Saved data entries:
___

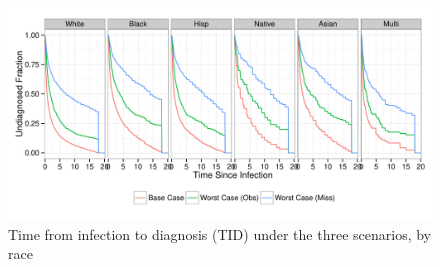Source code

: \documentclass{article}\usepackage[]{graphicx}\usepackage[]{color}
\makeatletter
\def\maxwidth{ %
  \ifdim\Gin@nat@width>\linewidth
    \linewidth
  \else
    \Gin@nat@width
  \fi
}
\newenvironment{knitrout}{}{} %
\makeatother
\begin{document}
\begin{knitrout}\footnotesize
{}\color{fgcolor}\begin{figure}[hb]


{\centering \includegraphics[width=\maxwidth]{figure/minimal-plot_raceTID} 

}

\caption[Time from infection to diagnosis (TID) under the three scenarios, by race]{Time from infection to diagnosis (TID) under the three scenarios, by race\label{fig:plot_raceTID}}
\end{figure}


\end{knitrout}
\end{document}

___

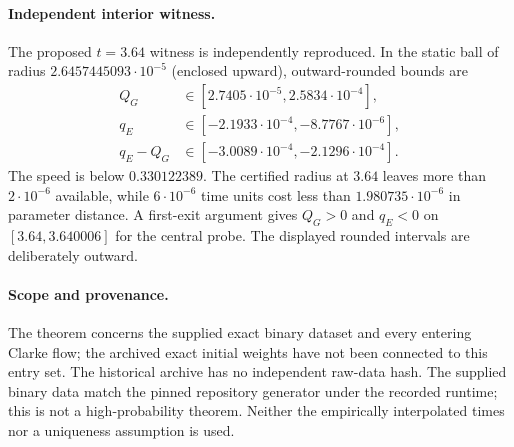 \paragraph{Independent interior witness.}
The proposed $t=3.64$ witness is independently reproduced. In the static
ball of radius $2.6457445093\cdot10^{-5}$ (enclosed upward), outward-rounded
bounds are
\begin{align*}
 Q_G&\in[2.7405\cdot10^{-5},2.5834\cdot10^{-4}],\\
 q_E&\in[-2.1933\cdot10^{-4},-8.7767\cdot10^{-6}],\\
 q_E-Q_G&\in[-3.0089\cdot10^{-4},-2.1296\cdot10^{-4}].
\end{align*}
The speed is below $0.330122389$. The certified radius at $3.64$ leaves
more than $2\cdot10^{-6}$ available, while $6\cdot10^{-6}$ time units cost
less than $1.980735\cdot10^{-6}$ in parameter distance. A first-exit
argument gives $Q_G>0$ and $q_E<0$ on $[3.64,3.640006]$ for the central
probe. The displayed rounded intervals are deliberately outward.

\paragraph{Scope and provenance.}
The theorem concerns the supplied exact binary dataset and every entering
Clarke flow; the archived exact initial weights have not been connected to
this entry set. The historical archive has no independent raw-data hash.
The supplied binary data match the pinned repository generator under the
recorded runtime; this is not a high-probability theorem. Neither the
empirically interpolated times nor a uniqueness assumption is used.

___

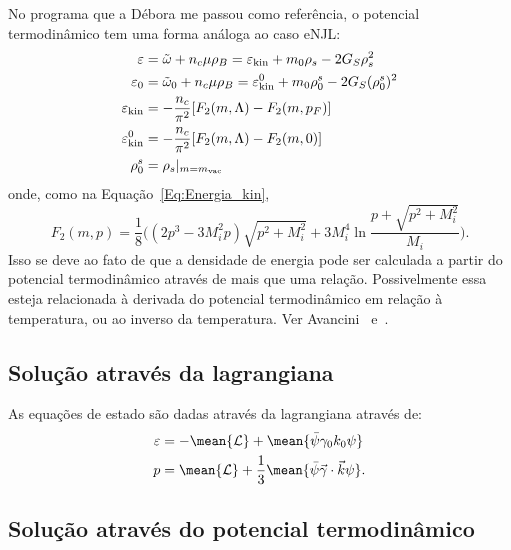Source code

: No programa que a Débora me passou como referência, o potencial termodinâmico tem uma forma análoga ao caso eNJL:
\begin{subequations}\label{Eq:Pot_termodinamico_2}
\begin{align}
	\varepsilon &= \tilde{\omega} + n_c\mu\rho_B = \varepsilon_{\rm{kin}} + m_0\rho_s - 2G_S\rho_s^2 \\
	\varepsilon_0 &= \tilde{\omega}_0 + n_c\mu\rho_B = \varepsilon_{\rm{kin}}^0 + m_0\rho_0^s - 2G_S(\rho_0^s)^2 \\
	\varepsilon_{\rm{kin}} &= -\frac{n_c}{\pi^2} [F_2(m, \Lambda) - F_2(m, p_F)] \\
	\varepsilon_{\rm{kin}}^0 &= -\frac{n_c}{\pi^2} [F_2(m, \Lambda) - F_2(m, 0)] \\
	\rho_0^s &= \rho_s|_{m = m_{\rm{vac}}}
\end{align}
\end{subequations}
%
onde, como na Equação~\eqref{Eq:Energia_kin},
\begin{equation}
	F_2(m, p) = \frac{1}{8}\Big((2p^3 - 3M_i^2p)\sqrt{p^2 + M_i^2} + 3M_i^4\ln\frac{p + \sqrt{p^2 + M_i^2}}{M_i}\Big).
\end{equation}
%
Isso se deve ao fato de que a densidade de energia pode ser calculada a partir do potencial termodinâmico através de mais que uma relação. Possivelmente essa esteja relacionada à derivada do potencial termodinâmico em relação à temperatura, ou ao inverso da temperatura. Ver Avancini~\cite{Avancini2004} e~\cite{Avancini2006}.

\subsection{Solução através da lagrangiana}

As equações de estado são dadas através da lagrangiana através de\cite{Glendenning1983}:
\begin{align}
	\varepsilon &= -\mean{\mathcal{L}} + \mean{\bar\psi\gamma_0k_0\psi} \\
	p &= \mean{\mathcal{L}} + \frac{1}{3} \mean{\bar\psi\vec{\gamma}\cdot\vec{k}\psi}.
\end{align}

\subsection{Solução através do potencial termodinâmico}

___

= EXERCISE =
When you reach the line with "distance. A first-exit" in the records above, start writing out lines exactly, and stop once the line with "The supplied binary" has been written; include nothing else.

= FINISHED TASK =
less than $1.980735\cdot10^{-6}$ in parameter distance. A first-exit
argument gives $Q_G>0$ and $q_E<0$ on $[3.64,3.640006]$ for the central
probe. The displayed rounded intervals are deliberately outward.

\paragraph{Scope and provenance.}
The theorem concerns the supplied exact binary dataset and every entering
Clarke flow; the archived exact initial weights have not been connected to
this entry set. The historical archive has no independent raw-data hash.
The supplied binary data match the pinned repository generator under the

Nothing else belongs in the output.